WORK REQUEST
Nothing but the lines from the one containing "en haar dorpen." through the end of the entries should be set down, each exactly as written.

Saved entries

***

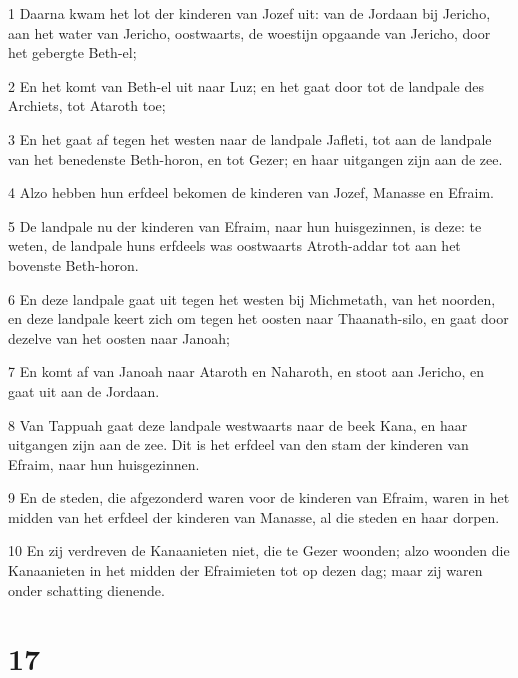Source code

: \par 1 Daarna kwam het lot der kinderen van Jozef uit: van de Jordaan bij Jericho, aan het water van Jericho, oostwaarts, de woestijn opgaande van Jericho, door het gebergte Beth-el;
\par 2 En het komt van Beth-el uit naar Luz; en het gaat door tot de landpale des Archiets, tot Ataroth toe;
\par 3 En het gaat af tegen het westen naar de landpale Jafleti, tot aan de landpale van het benedenste Beth-horon, en tot Gezer; en haar uitgangen zijn aan de zee.
\par 4 Alzo hebben hun erfdeel bekomen de kinderen van Jozef, Manasse en Efraim.
\par 5 De landpale nu der kinderen van Efraim, naar hun huisgezinnen, is deze: te weten, de landpale huns erfdeels was oostwaarts Atroth-addar tot aan het bovenste Beth-horon.
\par 6 En deze landpale gaat uit tegen het westen bij Michmetath, van het noorden, en deze landpale keert zich om tegen het oosten naar Thaanath-silo, en gaat door dezelve van het oosten naar Janoah;
\par 7 En komt af van Janoah naar Ataroth en Naharoth, en stoot aan Jericho, en gaat uit aan de Jordaan.
\par 8 Van Tappuah gaat deze landpale westwaarts naar de beek Kana, en haar uitgangen zijn aan de zee. Dit is het erfdeel van den stam der kinderen van Efraim, naar hun huisgezinnen.
\par 9 En de steden, die afgezonderd waren voor de kinderen van Efraim, waren in het midden van het erfdeel der kinderen van Manasse, al die steden en haar dorpen.
\par 10 En zij verdreven de Kanaanieten niet, die te Gezer woonden; alzo woonden die Kanaanieten in het midden der Efraimieten tot op dezen dag; maar zij waren onder schatting dienende.

\chapter{17}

***

THE COMPLETED TASK
\par 9 En de steden, die afgezonderd waren voor de kinderen van Efraim, waren in het midden van het erfdeel der kinderen van Manasse, al die steden en haar dorpen.
\par 10 En zij verdreven de Kanaanieten niet, die te Gezer woonden; alzo woonden die Kanaanieten in het midden der Efraimieten tot op dezen dag; maar zij waren onder schatting dienende.

\chapter{17}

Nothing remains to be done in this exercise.